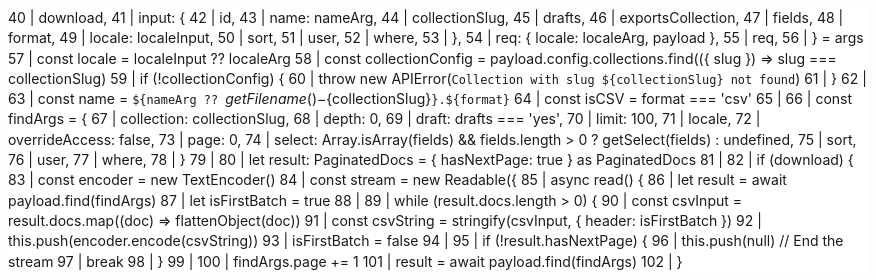  40 |     download,
 41 |     input: {
 42 |       id,
 43 |       name: nameArg,
 44 |       collectionSlug,
 45 |       drafts,
 46 |       exportsCollection,
 47 |       fields,
 48 |       format,
 49 |       locale: localeInput,
 50 |       sort,
 51 |       user,
 52 |       where,
 53 |     },
 54 |     req: { locale: localeArg, payload },
 55 |     req,
 56 |   } = args
 57 |   const locale = localeInput ?? localeArg
 58 |   const collectionConfig = payload.config.collections.find(({ slug }) => slug === collectionSlug)
 59 |   if (!collectionConfig) {
 60 |     throw new APIError(`Collection with slug ${collectionSlug} not found`)
 61 |   }
 62 |
 63 |   const name = `${nameArg ?? `${getFilename()}-${collectionSlug}`}.${format}`
 64 |   const isCSV = format === 'csv'
 65 |
 66 |   const findArgs = {
 67 |     collection: collectionSlug,
 68 |     depth: 0,
 69 |     draft: drafts === 'yes',
 70 |     limit: 100,
 71 |     locale,
 72 |     overrideAccess: false,
 73 |     page: 0,
 74 |     select: Array.isArray(fields) && fields.length > 0 ? getSelect(fields) : undefined,
 75 |     sort,
 76 |     user,
 77 |     where,
 78 |   }
 79 |
 80 |   let result: PaginatedDocs = { hasNextPage: true } as PaginatedDocs
 81 |
 82 |   if (download) {
 83 |     const encoder = new TextEncoder()
 84 |     const stream = new Readable({
 85 |       async read() {
 86 |         let result = await payload.find(findArgs)
 87 |         let isFirstBatch = true
 88 |
 89 |         while (result.docs.length > 0) {
 90 |           const csvInput = result.docs.map((doc) => flattenObject(doc))
 91 |           const csvString = stringify(csvInput, { header: isFirstBatch })
 92 |           this.push(encoder.encode(csvString))
 93 |           isFirstBatch = false
 94 |
 95 |           if (!result.hasNextPage) {
 96 |             this.push(null) // End the stream
 97 |             break
 98 |           }
 99 |
100 |           findArgs.page += 1
101 |           result = await payload.find(findArgs)
102 |         }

> **WORK INSTRUCTIONS**: Could you reproduce the records above exactly, leaving out the pictures?

> **OUTPUT**:
  40 |     download,
 41 |     input: {
 42 |       id,
 43 |       name: nameArg,
 44 |       collectionSlug,
 45 |       drafts,
 46 |       exportsCollection,
 47 |       fields,
 48 |       format,
 49 |       locale: localeInput,
 50 |       sort,
 51 |       user,
 52 |       where,
 53 |     },
 54 |     req: { locale: localeArg, payload },
 55 |     req,
 56 |   } = args
 57 |   const locale = localeInput ?? localeArg
 58 |   const collectionConfig = payload.config.collections.find(({ slug }) => slug === collectionSlug)
 59 |   if (!collectionConfig) {
 60 |     throw new APIError(`Collection with slug ${collectionSlug} not found`)
 61 |   }
 62 |
 63 |   const name = `${nameArg ?? `${getFilename()}-${collectionSlug}`}.${format}`
 64 |   const isCSV = format === 'csv'
 65 |
 66 |   const findArgs = {
 67 |     collection: collectionSlug,
 68 |     depth: 0,
 69 |     draft: drafts === 'yes',
 70 |     limit: 100,
 71 |     locale,
 72 |     overrideAccess: false,
 73 |     page: 0,
 74 |     select: Array.isArray(fields) && fields.length > 0 ? getSelect(fields) : undefined,
 75 |     sort,
 76 |     user,
 77 |     where,
 78 |   }
 79 |
 80 |   let result: PaginatedDocs = { hasNextPage: true } as PaginatedDocs
 81 |
 82 |   if (download) {
 83 |     const encoder = new TextEncoder()
 84 |     const stream = new Readable({
 85 |       async read() {
 86 |         let result = await payload.find(findArgs)
 87 |         let isFirstBatch = true
 88 |
 89 |         while (result.docs.length > 0) {
 90 |           const csvInput = result.docs.map((doc) => flattenObject(doc))
 91 |           const csvString = stringify(csvInput, { header: isFirstBatch })
 92 |           this.push(encoder.encode(csvString))
 93 |           isFirstBatch = false
 94 |
 95 |           if (!result.hasNextPage) {
 96 |             this.push(null) // End the stream
 97 |             break
 98 |           }
 99 |
100 |           findArgs.page += 1
101 |           result = await payload.find(findArgs)
102 |         }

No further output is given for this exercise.